WHAT THE EXERCISE ASKS: Among the lines below, the one containing "Terror, the Human" opens the range and the one containing "For the purpose" closes it. Print that range exactly, without the pictures.

Saved entries:
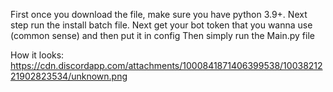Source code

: First once you download the file, make sure you have python 3.9+.
Next step run the install batch file. 
Next get your bot token that you wanna use (common sense) and then put it in config
Then simply run the Main.py file

How it looks: https://cdn.discordapp.com/attachments/1000841871406399538/1003821221902823534/unknown.png
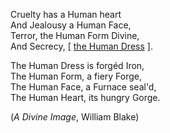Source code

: 
Cruelty has a Human heart  
And Jealousy a Human Face,  
Terror, the Human Form Divine,  
And Secrecy, [ [the Human Dress](index.md) ].  

The Human Dress is forgéd Iron,  
The Human Form, a fiery Forge,  
The Human Face, a Furnace seal'd,  
The Human Heart, its hungry Gorge.

(*A Divine Image*, William Blake)



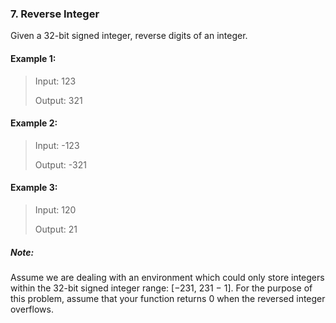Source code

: ### 7. Reverse Integer

Given a 32-bit signed integer, reverse digits of an integer.

#### Example 1:

> Input: 123
>
> Output: 321

#### Example 2:

> Input: -123
>
> Output: -321

#### Example 3:

> Input: 120
>
> Output: 21

##### Note:

Assume we are dealing with an environment which could only store integers
within the 32-bit signed integer range: [−231,  231 − 1].
For the purpose of this problem, assume that your function returns 0
when the reversed integer overflows.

RESPONSE:
Terror, the Human Form Divine,  
And Secrecy, [ [the Human Dress](index.md) ].  

The Human Dress is forgéd Iron,  
The Human Form, a fiery Forge,  
The Human Face, a Furnace seal'd,  
The Human Heart, its hungry Gorge.

(*A Divine Image*, William Blake)



Source code

: ### 7. Reverse Integer

Given a 32-bit signed integer, reverse digits of an integer.

#### Example 1:

> Input: 123
>
> Output: 321

#### Example 2:

> Input: -123
>
> Output: -321

#### Example 3:

> Input: 120
>
> Output: 21

##### Note:

Assume we are dealing with an environment which could only store integers
within the 32-bit signed integer range: [−231,  231 − 1].
For the purpose of this problem, assume that your function returns 0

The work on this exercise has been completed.